Ülkemizde de benzer süreçler yaşanmıştır. Seksenli yılların başından itibaren (bu yana) uygulamaya konan neoliberal ekonomik politikalar kamusal ekonominin ve sosyal devletin zayıflatılmasına, üst üste yaşanan ekonomik bunalımlar ise diğer etkenlerle birleşerek toplumsal huzur ve barışın bozulmasına yol açmıştır. Böyle bir süreçte toplumun hak, hukuk, adalet beklenti ve talebi (istemi) daha da yükselmiş; çeşitli toplum kesimleri açık bir biçimde direnç göstermeye başlamıştır. 2013 Gezi olayları bu direncin zirvesidir (doruğudur). Dünyada olduğu gibi ülkemizde de bu tür hareketler en sert ve hukuksuz bir biçimde bastırılmıştır.
HUKUKUN PAYI
Temel hak ve özgürlüklerin güvencesi ve demokrasinin gereği olan güçler ayrılığı ilkesi, 2017 anayasa değişikliği ile ortadan kaldırılmış, yasama organı (TBMM) siyasal partiler ve seçim yasalarındaki düzenlemelerle, yargı kurumları ise Hâkimler ve Savcılar Kurulu’nun (HSK) yeni yapısıyla (üyelerinin büyük çoğunluğunun doğrudan ve dolaylı yollarla partili cumhurbaşkanı tarafından belirlenmesi) adeta yürütme organına (Cumhurbaşkanlığı) bağlanmıştır. Böylece anayasada yer alan hukuk devleti ve yargı bağımsızlığı ilkeleri, yaşanan bir dizi hukuksuzluk ve yargısal uygulamalarla anlamsız duruma getirilmiştir.

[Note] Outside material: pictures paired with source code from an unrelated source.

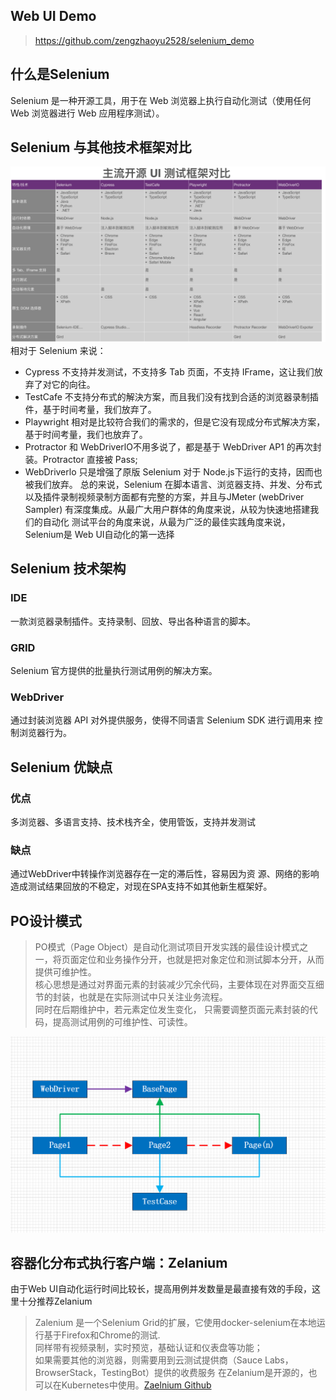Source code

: 
## Web UI Demo
> https://github.com/zengzhaoyu2528/selenium_demo

## 什么是Selenium
Selenium 是一种开源工具，用于在 Web 浏览器上执行自动化测试（使用任何 Web 浏览器进行 Web 应用程序测试）。

## Selenium 与其他技术框架对比
![主流开源UI测试框架对比](../pics/主流开源UI测试框架对比.png)
相对于 Selenium 来说：
* Cypress 不支持并发测试，不支持多 Tab 页面，不支持 IFrame，这让我们放弃了对它的向往。
* TestCafe 不支持分布式的解決方案，而且我们没有找到合适的浏览器录制插件，基于时间考量，我们放弃了。
* Playwright 相对是比较符合我们的需求的，但是它没有现成分布式解决方案，基于时间考量，我们也放弃了。
* Protractor 和 WebDriverlO不用多说了，都是基于 WebDriver AP1 的再次封装。Protractor 直接被 Pass;
* WebDriverlo 只是增强了原版 Selenium 对于 Node.js下运行的支持，因而也被我们放弃。
总的来说，Selenium 在脚本语言、浏览器支持、并发、分布式以及插件录制视频录制方面都有完整的方案，并且与JMeter (webDriver Sampler) 有深度集成。从最广大用户群体的角度来说，从较为快速地搭建我们的自动化
测试平台的角度来说，从最为广泛的最佳实践角度来说，Selenium是 Web UI自动化的第一选择


## Selenium 技术架构
### IDE
一款浏览器录制插件。支持录制、回放、导出各种语言的脚本。
### GRID
Selenium 官方提供的批量执行测试用例的解决方案。
### WebDriver
通过封装浏览器 API 对外提供服务，使得不同语言 Selenium SDK 进行调用来 控制浏览器行为。

## Selenium 优缺点
### 优点
多浏览器、多语言支持、技术栈齐全，使用管饭，支持并发测试  
### 缺点
通过WebDriver中转操作浏览器存在一定的滞后性，容易因为资 源、网络的影响造成测试结果回放的不稳定，对现在SPA支持不如其他新生框架好。

## PO设计模式
> PO模式（Page Object）是自动化测试项目开发实践的最佳设计模式之一，将页面定位和业务操作分开，也就是把对象定位和测试脚本分开，从而提供可维护性。  
> 核心思想是通过对界面元素的封装减少冗余代码，主要体现在对界面交互细节的封装，也就是在实际测试中只关注业务流程。  
> 同时在后期维护中，若元素定位发生变化， 只需要调整页面元素封装的代码，提高测试用例的可维护性、可读性。  

![PO设计模式](../pics/PO设计模式.jpeg)

## 容器化分布式执行客户端：Zelanium
由于Web UI自动化运行时间比较长，提高用例并发数量是最直接有效的手段，这里十分推荐Zelanium
> Zalenium 是一个Selenium Grid的扩展，它使用docker-selenium在本地运行基于Firefox和Chrome的测试.  
> 同样带有视频录制，实时预览，基础认证和仪表盘等功能；  
> 如果需要其他的浏览器，则需要用到云测试提供商（Sauce Labs，BrowserStack，TestingBot）提供的收费服务
> 在Zelanium是开源的，也可以在Kubernetes中使用。[Zaelnium Github](https://github.com/zalando/zalenium)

Bu bağlamda, anayasa hükümlerinin bağlayıcılığı ve üstünlüğü ilkesi bir yana itilerek Avrupa İnsan Hakları Mahkemesi ve Anayasa Mahkemesi kararlarının uygulanmadığı (Örneğin Atalay, Demirtaş, Kavala davaları) kişiye göre yargısal uygulamaların yapıldığı (İmamoğlu davası örneği), liyakatin önemsenmediği (örneğin Fidan’ın AYM üyeliği), ölçüsüz tutuklamaların (örneğin Dilruba Kayserilioğlu olayı) ve temel insan haklarına aykırı gözaltıların (Esenyurt Belediye Başkanı Ahmet Özer örneği) yaşandığı bir hukuk ve yargı düzeni (AS: düzensizliği!) oluşturuldu.
- Açıktır ki; ülkede hukuk devleti, yargı bağımsızlığı ve hukuk güvenliğinden
söz etme olanağı artık kalmamıştır.
Neoliberalizmin yarım yüzyıllık uygulaması sonunda hukukun payına düşen maalesef araçsallaştırılmış (AS: alet edilmiş!) bir yargı düzeni olmuştur.